Problem statement: Copy all lines in the material holding the string "blockType".

Data shown:
────────────────────
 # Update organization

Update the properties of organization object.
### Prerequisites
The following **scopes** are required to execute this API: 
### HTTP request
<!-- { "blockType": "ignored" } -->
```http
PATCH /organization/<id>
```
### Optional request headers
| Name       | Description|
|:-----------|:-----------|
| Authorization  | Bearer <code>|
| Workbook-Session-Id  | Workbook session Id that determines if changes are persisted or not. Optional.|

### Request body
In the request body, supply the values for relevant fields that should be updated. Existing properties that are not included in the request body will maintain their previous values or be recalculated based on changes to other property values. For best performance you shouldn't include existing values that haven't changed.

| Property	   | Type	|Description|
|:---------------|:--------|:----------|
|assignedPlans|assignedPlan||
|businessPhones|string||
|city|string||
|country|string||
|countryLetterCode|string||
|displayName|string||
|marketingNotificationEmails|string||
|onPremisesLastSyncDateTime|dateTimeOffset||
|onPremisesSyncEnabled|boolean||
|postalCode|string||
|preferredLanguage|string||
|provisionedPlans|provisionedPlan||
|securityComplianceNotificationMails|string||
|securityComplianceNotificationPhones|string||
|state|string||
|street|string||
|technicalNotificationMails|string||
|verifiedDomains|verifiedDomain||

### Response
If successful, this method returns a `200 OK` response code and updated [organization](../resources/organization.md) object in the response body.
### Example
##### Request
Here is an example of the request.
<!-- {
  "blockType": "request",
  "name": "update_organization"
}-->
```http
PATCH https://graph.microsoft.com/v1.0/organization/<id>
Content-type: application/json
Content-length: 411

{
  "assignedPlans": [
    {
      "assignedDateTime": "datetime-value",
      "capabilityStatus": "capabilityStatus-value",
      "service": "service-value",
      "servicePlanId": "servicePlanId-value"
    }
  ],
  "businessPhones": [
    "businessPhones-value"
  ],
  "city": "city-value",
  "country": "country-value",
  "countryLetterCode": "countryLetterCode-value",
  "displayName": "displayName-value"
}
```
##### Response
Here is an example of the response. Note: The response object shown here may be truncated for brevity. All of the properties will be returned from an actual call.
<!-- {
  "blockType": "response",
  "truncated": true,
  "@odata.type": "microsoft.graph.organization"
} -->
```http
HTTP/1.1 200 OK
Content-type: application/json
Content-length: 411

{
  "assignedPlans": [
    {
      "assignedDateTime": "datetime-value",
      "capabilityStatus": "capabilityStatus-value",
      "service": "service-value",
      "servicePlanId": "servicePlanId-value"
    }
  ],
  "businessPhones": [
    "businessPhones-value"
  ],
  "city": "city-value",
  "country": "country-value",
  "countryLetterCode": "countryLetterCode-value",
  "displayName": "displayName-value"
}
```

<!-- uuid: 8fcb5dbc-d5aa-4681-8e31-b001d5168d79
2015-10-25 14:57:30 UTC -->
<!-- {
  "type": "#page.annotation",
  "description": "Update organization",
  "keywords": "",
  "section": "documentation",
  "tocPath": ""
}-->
────────────────────
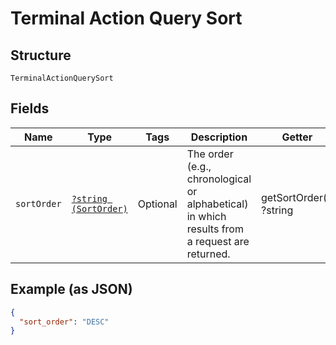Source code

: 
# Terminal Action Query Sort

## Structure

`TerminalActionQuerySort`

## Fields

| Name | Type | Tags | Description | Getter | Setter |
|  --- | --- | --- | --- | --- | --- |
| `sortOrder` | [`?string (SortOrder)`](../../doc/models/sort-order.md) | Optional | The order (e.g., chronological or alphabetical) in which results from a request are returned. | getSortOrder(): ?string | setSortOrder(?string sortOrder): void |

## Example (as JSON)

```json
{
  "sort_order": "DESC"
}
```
────────────────────
Solution below:
<!-- { "blockType": "ignored" } -->
  "blockType": "request",
  "blockType": "response",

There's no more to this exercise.